Exercise: Tally the lines in the data below where the word "quitServer" appears, and give the tally alone.

Items listed in a dataset:
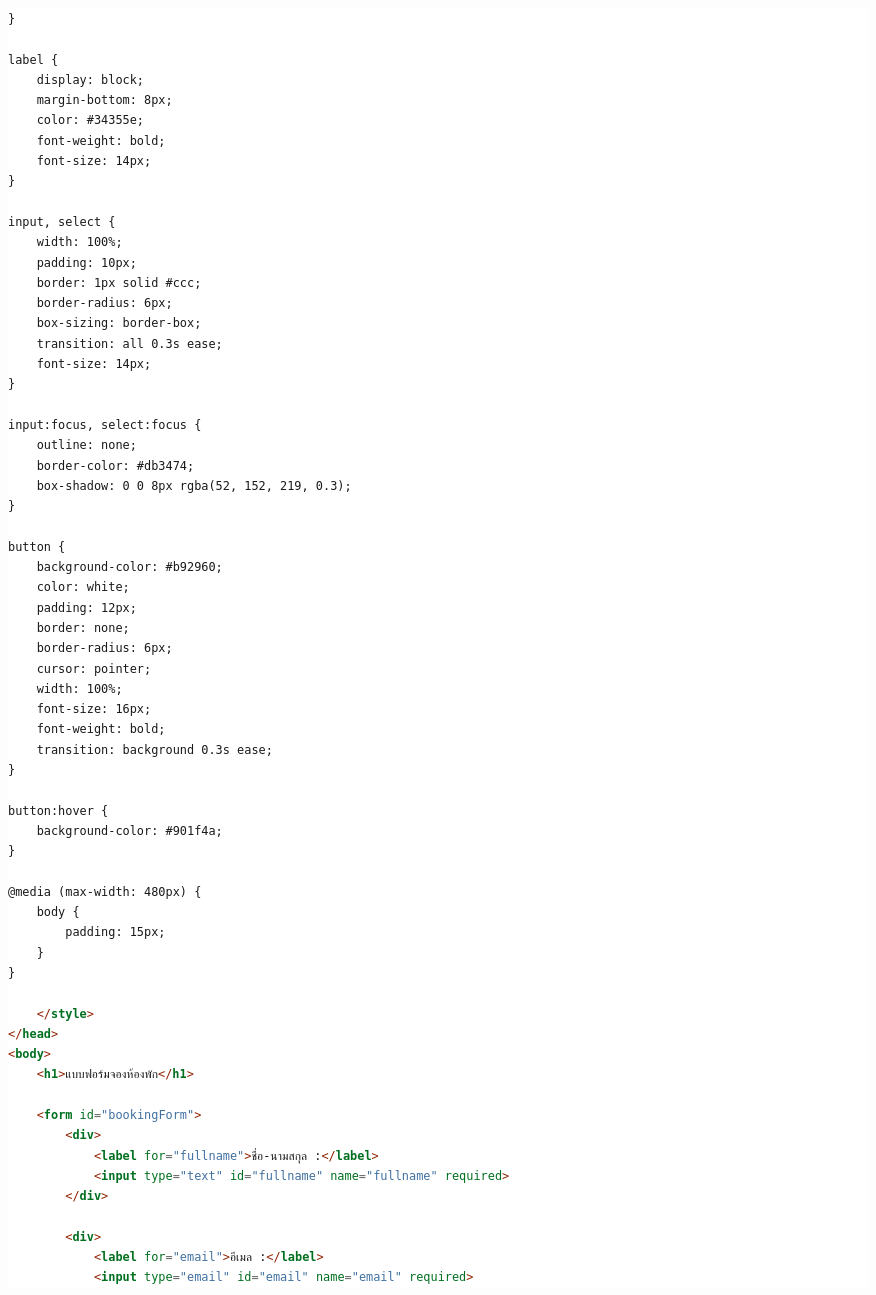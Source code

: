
 ```html
}

label {
    display: block;
    margin-bottom: 8px;
    color: #34355e;
    font-weight: bold;
    font-size: 14px;
}

input, select {
    width: 100%;
    padding: 10px;
    border: 1px solid #ccc;
    border-radius: 6px;
    box-sizing: border-box;
    transition: all 0.3s ease;
    font-size: 14px;
}

input:focus, select:focus {
    outline: none;
    border-color: #db3474;
    box-shadow: 0 0 8px rgba(52, 152, 219, 0.3);
}

button {
    background-color: #b92960;
    color: white;
    padding: 12px;
    border: none;
    border-radius: 6px;
    cursor: pointer;
    width: 100%;
    font-size: 16px;
    font-weight: bold;
    transition: background 0.3s ease;
}

button:hover {
    background-color: #901f4a;
}

@media (max-width: 480px) {
    body {
        padding: 15px;
    }
}

    </style>
</head>
<body>
    <h1>แบบฟอร์มจองห้องพัก</h1>
    
    <form id="bookingForm">
        <div>
            <label for="fullname">ชื่อ-นามสกุล :</label>
            <input type="text" id="fullname" name="fullname" required>
        </div>

        <div>
            <label for="email">อีเมล :</label>
            <input type="email" id="email" name="email" required>
```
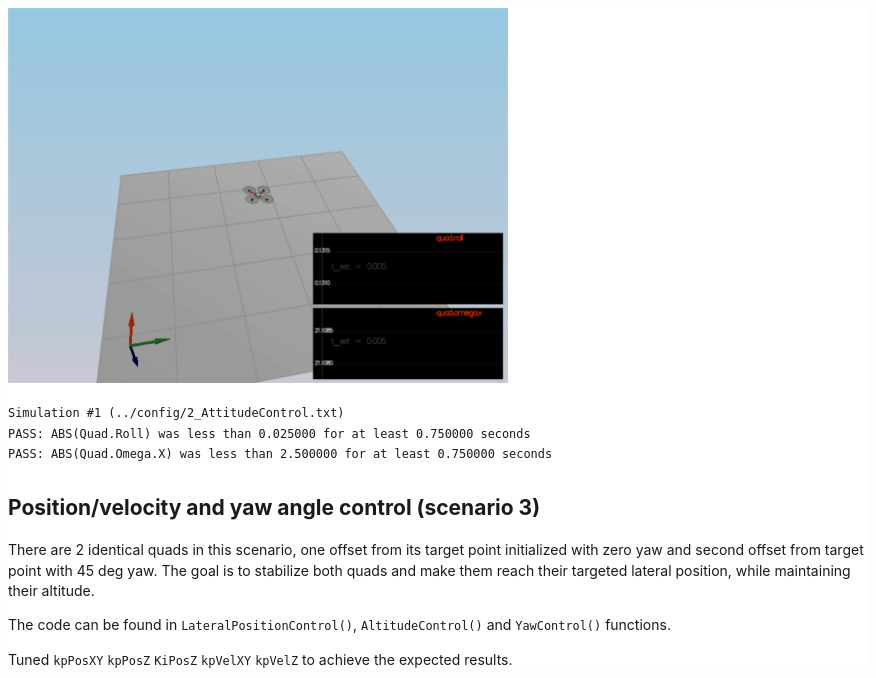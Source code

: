 <img src="animations/scenario2.gif" width="500" alt="scenario 2"/>
</p>

```
Simulation #1 (../config/2_AttitudeControl.txt)
PASS: ABS(Quad.Roll) was less than 0.025000 for at least 0.750000 seconds
PASS: ABS(Quad.Omega.X) was less than 2.500000 for at least 0.750000 seconds
```

## Position/velocity and yaw angle control (scenario 3)

There are 2 identical quads in this scenario, one offset from its target point initialized with zero yaw and second offset from target point with 45 deg yaw. The goal is to stabilize both quads and make them reach their targeted lateral position, while maintaining their altitude.

The code can be found in `LateralPositionControl()`, `AltitudeControl()` and `YawControl()` functions. 

Tuned `kpPosXY` `kpPosZ` `KiPosZ` `kpVelXY` `kpVelZ` to achieve the expected results.
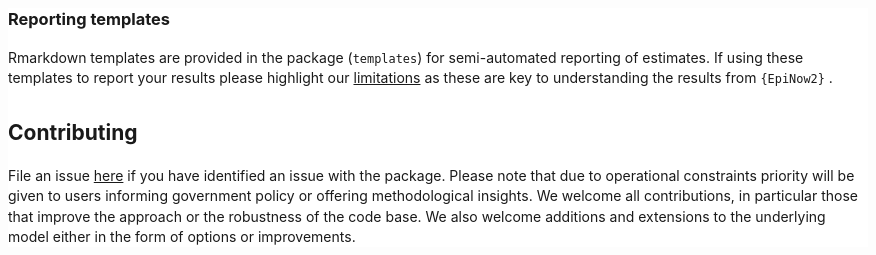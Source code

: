 
### Reporting templates

Rmarkdown templates are provided in the package (`templates`) for
semi-automated reporting of estimates. If using these templates to
report your results please highlight our
[limitations](https://doi.org/10.12688/wellcomeopenres.16006.1) as these
are key to understanding the results from `{EpiNow2}` .

## Contributing

File an issue [here](https://github.com/epiforecasts/EpiNow2/issues) if
you have identified an issue with the package. Please note that due to
operational constraints priority will be given to users informing
government policy or offering methodological insights. We welcome all
contributions, in particular those that improve the approach or the
robustness of the code base. We also welcome additions and extensions to
the underlying model either in the form of options or improvements.
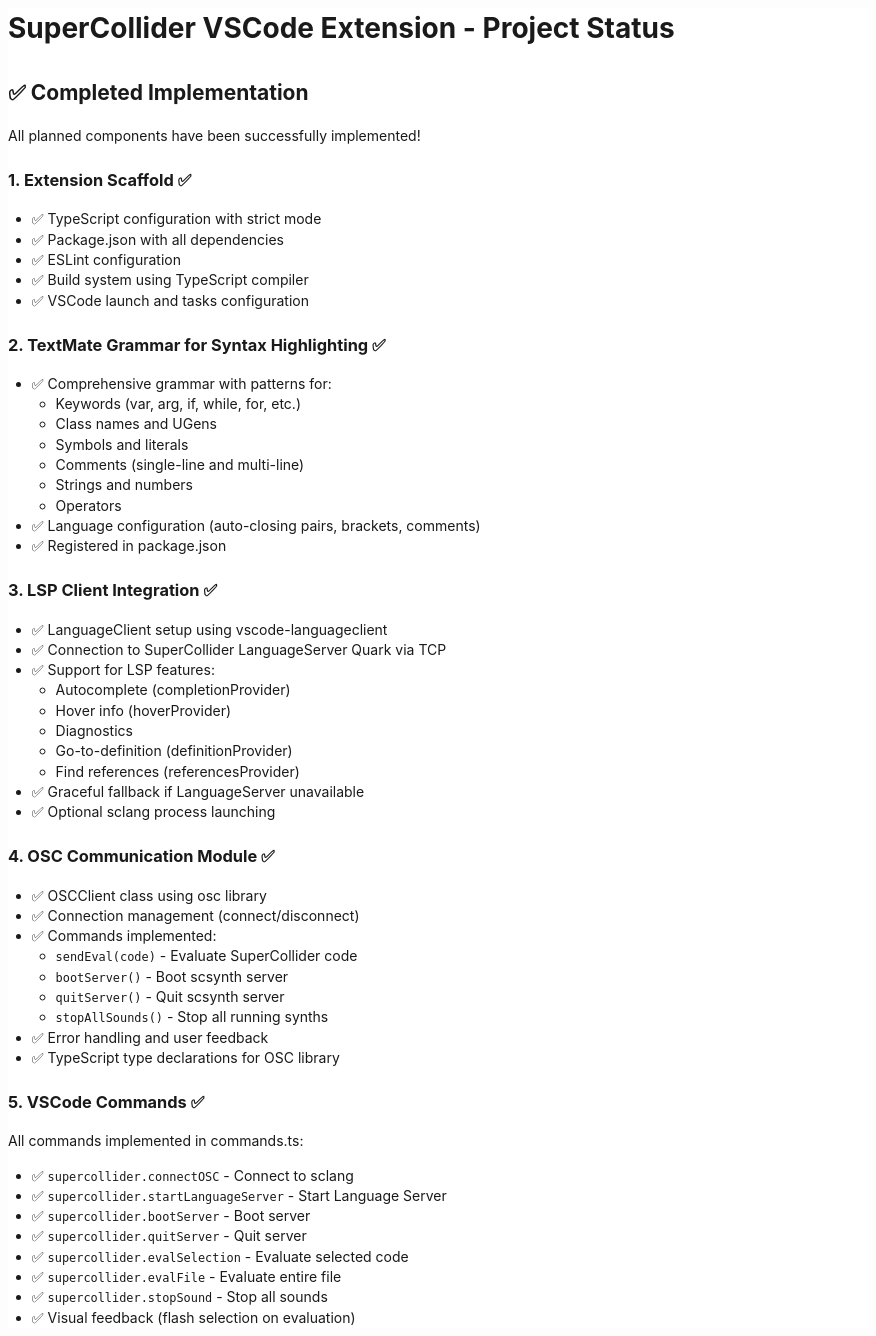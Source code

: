 # SuperCollider VSCode Extension - Project Status

## ✅ Completed Implementation

All planned components have been successfully implemented!

### 1. Extension Scaffold ✅
- ✅ TypeScript configuration with strict mode
- ✅ Package.json with all dependencies
- ✅ ESLint configuration
- ✅ Build system using TypeScript compiler
- ✅ VSCode launch and tasks configuration

### 2. TextMate Grammar for Syntax Highlighting ✅
- ✅ Comprehensive grammar with patterns for:
  - Keywords (var, arg, if, while, for, etc.)
  - Class names and UGens
  - Symbols and literals
  - Comments (single-line and multi-line)
  - Strings and numbers
  - Operators
- ✅ Language configuration (auto-closing pairs, brackets, comments)
- ✅ Registered in package.json

### 3. LSP Client Integration ✅
- ✅ LanguageClient setup using vscode-languageclient
- ✅ Connection to SuperCollider LanguageServer Quark via TCP
- ✅ Support for LSP features:
  - Autocomplete (completionProvider)
  - Hover info (hoverProvider)
  - Diagnostics
  - Go-to-definition (definitionProvider)
  - Find references (referencesProvider)
- ✅ Graceful fallback if LanguageServer unavailable
- ✅ Optional sclang process launching

### 4. OSC Communication Module ✅
- ✅ OSCClient class using osc library
- ✅ Connection management (connect/disconnect)
- ✅ Commands implemented:
  - `sendEval(code)` - Evaluate SuperCollider code
  - `bootServer()` - Boot scsynth server
  - `quitServer()` - Quit scsynth server
  - `stopAllSounds()` - Stop all running synths
- ✅ Error handling and user feedback
- ✅ TypeScript type declarations for OSC library

### 5. VSCode Commands ✅
All commands implemented in commands.ts:
- ✅ `supercollider.connectOSC` - Connect to sclang
- ✅ `supercollider.startLanguageServer` - Start Language Server
- ✅ `supercollider.bootServer` - Boot server
- ✅ `supercollider.quitServer` - Quit server
- ✅ `supercollider.evalSelection` - Evaluate selected code
- ✅ `supercollider.evalFile` - Evaluate entire file
- ✅ `supercollider.stopSound` - Stop all sounds
- ✅ Visual feedback (flash selection on evaluation)
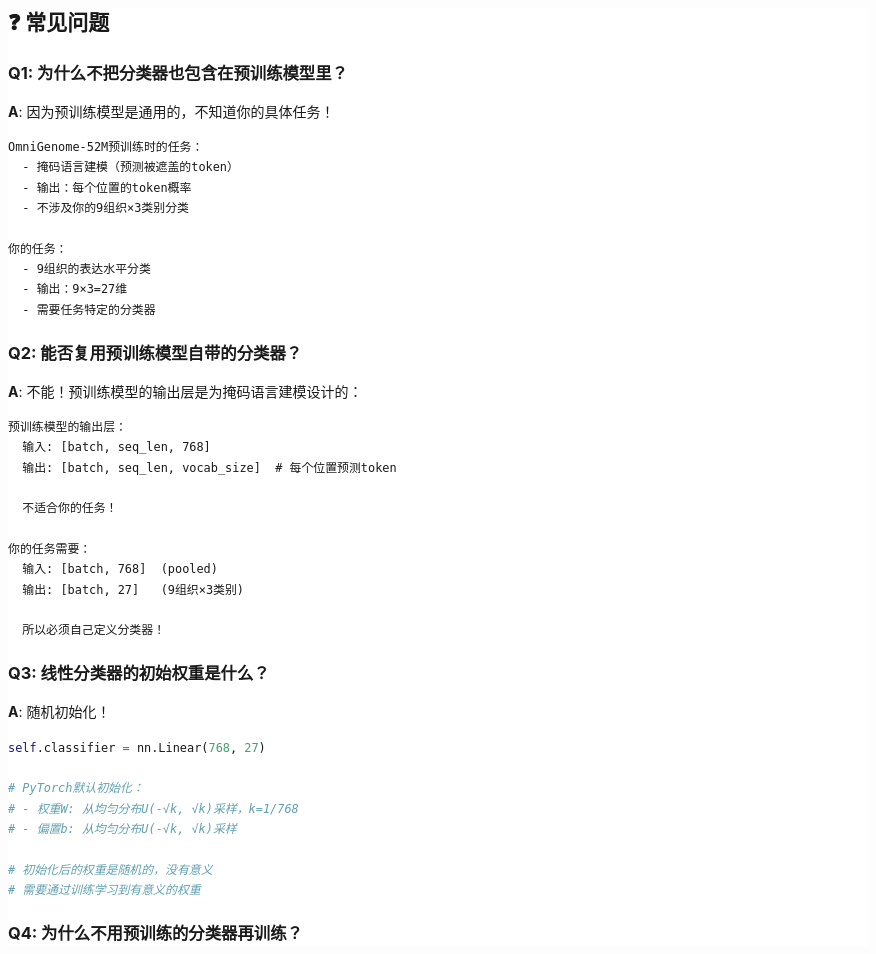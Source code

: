 
## ❓ 常见问题

### Q1: 为什么不把分类器也包含在预训练模型里？

**A**: 因为预训练模型是通用的，不知道你的具体任务！

```
OmniGenome-52M预训练时的任务：
  - 掩码语言建模（预测被遮盖的token）
  - 输出：每个位置的token概率
  - 不涉及你的9组织×3类别分类

你的任务：
  - 9组织的表达水平分类
  - 输出：9×3=27维
  - 需要任务特定的分类器
```

### Q2: 能否复用预训练模型自带的分类器？

**A**: 不能！预训练模型的输出层是为掩码语言建模设计的：

```
预训练模型的输出层：
  输入: [batch, seq_len, 768]
  输出: [batch, seq_len, vocab_size]  # 每个位置预测token
  
  不适合你的任务！

你的任务需要：
  输入: [batch, 768]  (pooled)
  输出: [batch, 27]   (9组织×3类别)
  
  所以必须自己定义分类器！
```

### Q3: 线性分类器的初始权重是什么？

**A**: 随机初始化！

```python
self.classifier = nn.Linear(768, 27)

# PyTorch默认初始化：
# - 权重W: 从均匀分布U(-√k, √k)采样，k=1/768
# - 偏置b: 从均匀分布U(-√k, √k)采样

# 初始化后的权重是随机的，没有意义
# 需要通过训练学习到有意义的权重
```

### Q4: 为什么不用预训练的分类器再训练？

Task response: 2